**What needs to be done:** Pick out each line of the records in which the word "dialect" appears.

Stored data
********************
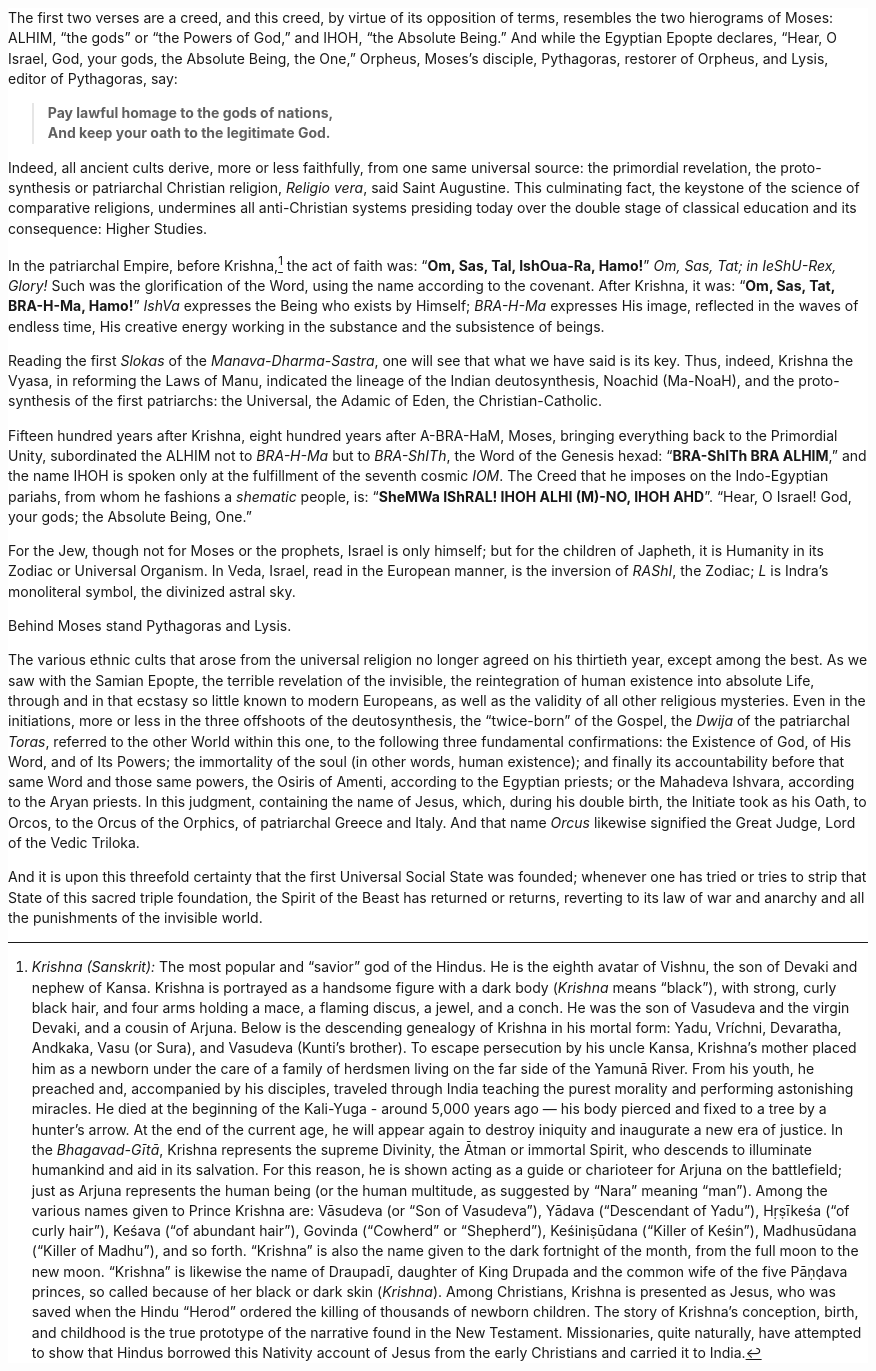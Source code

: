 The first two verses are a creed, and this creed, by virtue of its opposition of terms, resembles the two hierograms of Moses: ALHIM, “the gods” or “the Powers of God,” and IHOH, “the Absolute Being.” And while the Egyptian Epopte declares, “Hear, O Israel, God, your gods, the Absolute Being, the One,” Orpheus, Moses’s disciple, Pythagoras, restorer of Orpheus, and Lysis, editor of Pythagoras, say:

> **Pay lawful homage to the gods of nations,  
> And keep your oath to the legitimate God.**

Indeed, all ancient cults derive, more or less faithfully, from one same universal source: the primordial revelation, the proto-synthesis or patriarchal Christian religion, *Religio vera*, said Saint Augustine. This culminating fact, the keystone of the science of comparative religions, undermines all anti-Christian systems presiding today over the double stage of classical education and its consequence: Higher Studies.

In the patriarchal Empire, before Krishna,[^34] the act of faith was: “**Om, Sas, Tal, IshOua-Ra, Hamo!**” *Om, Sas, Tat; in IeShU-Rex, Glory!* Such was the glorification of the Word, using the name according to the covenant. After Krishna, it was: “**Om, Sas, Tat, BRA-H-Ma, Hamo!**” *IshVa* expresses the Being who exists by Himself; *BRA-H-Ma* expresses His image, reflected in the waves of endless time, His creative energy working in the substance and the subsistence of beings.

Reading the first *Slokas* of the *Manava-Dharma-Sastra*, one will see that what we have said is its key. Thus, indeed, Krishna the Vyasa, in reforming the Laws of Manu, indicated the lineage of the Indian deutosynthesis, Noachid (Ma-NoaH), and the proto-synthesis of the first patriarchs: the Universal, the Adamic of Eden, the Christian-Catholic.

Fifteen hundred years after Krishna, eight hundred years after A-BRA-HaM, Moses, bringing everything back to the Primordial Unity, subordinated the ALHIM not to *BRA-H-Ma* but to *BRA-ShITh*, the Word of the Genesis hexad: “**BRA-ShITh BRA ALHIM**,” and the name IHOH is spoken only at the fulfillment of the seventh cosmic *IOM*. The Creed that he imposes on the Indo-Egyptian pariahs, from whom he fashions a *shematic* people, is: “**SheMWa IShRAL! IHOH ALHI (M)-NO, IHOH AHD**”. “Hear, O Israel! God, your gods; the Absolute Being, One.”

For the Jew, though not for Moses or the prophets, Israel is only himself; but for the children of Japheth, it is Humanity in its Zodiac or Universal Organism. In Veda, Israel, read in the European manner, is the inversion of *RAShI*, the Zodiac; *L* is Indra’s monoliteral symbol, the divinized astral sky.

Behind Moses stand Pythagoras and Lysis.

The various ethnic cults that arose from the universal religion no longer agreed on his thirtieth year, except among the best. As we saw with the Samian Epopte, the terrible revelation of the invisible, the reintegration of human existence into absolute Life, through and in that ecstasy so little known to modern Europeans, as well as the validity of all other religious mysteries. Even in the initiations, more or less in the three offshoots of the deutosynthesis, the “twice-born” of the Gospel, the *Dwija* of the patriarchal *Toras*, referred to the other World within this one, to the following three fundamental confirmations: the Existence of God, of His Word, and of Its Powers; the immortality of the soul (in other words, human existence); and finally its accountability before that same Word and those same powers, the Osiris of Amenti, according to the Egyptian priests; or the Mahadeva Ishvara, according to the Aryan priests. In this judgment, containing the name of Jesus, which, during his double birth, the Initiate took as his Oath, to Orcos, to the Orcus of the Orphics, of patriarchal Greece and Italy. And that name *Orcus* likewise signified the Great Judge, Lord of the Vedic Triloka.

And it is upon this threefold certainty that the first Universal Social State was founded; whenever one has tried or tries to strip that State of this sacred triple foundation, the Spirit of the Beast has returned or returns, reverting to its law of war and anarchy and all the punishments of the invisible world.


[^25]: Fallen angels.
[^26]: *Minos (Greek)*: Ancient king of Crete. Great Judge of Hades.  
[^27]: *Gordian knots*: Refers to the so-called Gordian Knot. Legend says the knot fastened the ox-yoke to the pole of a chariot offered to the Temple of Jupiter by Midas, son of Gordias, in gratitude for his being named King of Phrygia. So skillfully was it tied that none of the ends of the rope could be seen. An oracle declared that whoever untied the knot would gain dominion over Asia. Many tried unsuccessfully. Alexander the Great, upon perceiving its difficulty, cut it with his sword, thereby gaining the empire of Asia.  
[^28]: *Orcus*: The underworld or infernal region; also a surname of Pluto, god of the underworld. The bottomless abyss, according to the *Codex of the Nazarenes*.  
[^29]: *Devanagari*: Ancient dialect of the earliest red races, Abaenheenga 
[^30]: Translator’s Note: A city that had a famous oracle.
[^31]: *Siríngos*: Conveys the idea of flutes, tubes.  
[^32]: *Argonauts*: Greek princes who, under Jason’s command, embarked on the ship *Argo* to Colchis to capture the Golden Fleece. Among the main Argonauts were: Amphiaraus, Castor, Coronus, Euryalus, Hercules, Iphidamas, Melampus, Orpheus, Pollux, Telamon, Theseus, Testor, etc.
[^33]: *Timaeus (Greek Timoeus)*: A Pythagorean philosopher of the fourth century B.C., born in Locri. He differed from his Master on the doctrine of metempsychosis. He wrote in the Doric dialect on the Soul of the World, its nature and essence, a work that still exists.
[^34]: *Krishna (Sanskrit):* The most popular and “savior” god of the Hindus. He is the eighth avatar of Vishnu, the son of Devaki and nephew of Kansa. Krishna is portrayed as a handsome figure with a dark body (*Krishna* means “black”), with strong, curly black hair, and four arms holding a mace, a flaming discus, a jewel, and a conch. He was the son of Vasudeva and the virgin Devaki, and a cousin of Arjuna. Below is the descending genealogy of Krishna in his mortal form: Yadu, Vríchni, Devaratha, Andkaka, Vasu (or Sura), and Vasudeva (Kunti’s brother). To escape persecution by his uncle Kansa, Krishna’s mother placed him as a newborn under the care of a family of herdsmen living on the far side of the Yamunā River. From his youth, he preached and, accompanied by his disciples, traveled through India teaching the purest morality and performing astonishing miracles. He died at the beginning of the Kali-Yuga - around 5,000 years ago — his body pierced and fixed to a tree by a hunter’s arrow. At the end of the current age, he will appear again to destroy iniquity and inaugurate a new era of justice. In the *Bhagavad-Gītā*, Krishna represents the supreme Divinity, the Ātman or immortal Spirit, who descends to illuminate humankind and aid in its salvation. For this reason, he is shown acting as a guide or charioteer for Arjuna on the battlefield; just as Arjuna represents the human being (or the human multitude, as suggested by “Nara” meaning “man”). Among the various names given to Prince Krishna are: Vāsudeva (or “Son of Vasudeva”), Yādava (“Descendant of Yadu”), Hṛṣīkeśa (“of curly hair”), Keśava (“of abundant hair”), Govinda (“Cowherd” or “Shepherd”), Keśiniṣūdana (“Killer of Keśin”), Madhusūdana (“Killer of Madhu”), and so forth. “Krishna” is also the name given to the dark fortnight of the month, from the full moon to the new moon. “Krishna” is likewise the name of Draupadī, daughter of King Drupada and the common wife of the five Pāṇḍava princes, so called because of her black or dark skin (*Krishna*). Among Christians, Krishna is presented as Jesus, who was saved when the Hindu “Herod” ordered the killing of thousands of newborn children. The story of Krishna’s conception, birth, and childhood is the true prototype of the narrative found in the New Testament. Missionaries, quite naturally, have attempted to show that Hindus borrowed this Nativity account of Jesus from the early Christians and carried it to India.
********************
**Reply:**
[^29]: *Devanagari*: Ancient dialect of the earliest red races, Abaenheenga 
[^33]: *Timaeus (Greek Timoeus)*: A Pythagorean philosopher of the fourth century B.C., born in Locri. He differed from his Master on the doctrine of metempsychosis. He wrote in the Doric dialect on the Soul of the World, its nature and essence, a work that still exists.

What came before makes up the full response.